---- Data for review
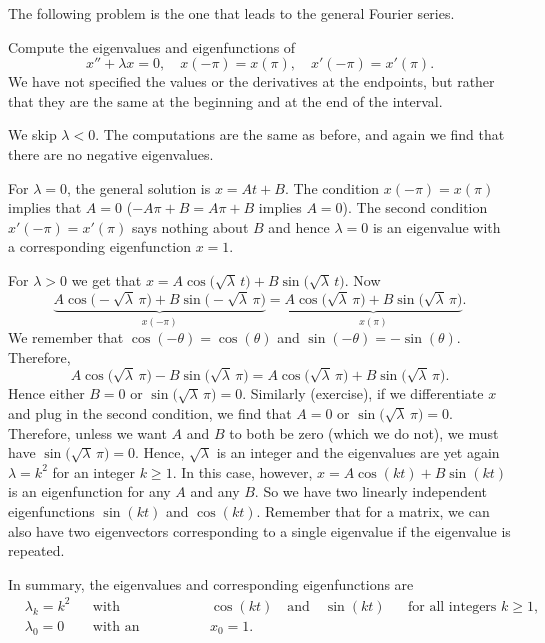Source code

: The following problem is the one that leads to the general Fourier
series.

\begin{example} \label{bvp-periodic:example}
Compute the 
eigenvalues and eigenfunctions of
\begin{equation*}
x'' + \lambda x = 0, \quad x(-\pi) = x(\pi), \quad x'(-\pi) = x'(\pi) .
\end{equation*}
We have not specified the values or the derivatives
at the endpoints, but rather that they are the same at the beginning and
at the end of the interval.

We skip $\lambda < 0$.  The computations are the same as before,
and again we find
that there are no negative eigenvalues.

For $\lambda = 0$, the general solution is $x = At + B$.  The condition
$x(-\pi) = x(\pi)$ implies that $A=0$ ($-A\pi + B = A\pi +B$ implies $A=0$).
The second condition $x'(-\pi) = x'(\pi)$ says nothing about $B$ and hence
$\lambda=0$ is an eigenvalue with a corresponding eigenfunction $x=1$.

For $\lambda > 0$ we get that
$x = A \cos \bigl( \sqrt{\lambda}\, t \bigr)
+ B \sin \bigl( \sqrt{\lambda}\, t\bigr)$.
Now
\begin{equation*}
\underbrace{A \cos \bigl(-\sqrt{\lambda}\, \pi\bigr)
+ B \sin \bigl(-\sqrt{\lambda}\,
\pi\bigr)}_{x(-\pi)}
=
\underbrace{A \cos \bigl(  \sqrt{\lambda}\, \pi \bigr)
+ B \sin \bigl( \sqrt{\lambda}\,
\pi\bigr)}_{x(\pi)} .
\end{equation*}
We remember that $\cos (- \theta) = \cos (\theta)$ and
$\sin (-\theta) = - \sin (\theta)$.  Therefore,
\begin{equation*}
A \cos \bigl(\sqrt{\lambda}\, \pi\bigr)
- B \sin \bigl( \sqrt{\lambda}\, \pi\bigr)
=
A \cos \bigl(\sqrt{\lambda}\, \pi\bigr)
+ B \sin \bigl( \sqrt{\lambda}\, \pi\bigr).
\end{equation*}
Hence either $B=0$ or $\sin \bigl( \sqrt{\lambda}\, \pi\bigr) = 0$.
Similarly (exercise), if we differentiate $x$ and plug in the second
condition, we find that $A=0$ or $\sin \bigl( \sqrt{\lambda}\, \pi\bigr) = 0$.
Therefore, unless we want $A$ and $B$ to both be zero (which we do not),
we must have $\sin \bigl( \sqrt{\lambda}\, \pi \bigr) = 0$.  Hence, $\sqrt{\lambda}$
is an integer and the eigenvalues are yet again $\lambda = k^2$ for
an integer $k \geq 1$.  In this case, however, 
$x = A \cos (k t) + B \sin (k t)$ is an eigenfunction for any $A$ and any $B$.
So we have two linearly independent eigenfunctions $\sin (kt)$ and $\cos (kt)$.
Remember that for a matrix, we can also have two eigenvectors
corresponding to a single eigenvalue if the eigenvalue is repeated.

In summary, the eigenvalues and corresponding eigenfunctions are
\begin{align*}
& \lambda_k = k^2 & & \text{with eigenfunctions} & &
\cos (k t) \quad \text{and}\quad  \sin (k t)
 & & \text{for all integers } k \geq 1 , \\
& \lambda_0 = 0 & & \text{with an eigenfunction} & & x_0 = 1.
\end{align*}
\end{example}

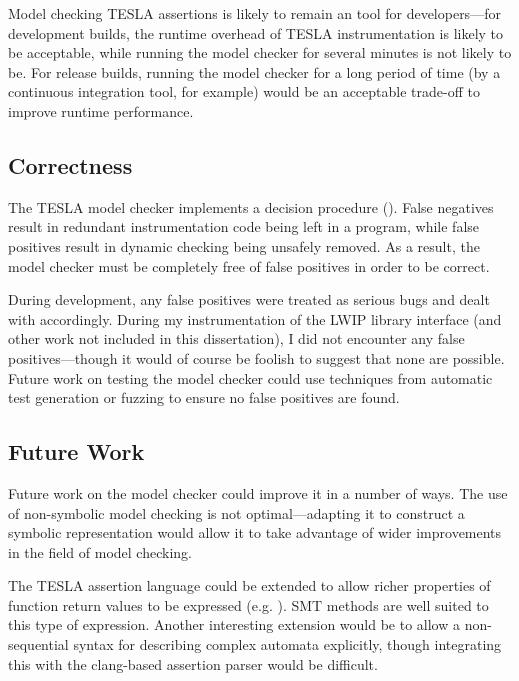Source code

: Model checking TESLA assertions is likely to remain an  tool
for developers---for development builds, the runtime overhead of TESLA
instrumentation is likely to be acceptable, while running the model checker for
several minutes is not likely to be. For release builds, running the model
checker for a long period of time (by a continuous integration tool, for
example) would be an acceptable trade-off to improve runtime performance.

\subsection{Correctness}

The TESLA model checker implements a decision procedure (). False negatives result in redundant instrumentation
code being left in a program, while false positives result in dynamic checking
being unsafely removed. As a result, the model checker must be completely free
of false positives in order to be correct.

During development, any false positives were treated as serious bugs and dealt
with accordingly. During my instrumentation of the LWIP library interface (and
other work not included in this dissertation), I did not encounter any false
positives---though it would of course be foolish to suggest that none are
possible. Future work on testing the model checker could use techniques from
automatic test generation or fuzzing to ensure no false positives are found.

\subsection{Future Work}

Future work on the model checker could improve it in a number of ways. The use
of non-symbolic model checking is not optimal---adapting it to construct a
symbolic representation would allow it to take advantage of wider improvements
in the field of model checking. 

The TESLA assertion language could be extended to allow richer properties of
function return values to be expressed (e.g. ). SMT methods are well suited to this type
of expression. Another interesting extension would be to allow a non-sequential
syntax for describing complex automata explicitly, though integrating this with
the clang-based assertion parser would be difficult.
--------
Directions: Using only the data above, copy out the lines that include the word "acceptable".

Exercise result:
instrumentation is likely to be acceptable, while running the model checker for
example) would be an acceptable trade-off to improve runtime performance.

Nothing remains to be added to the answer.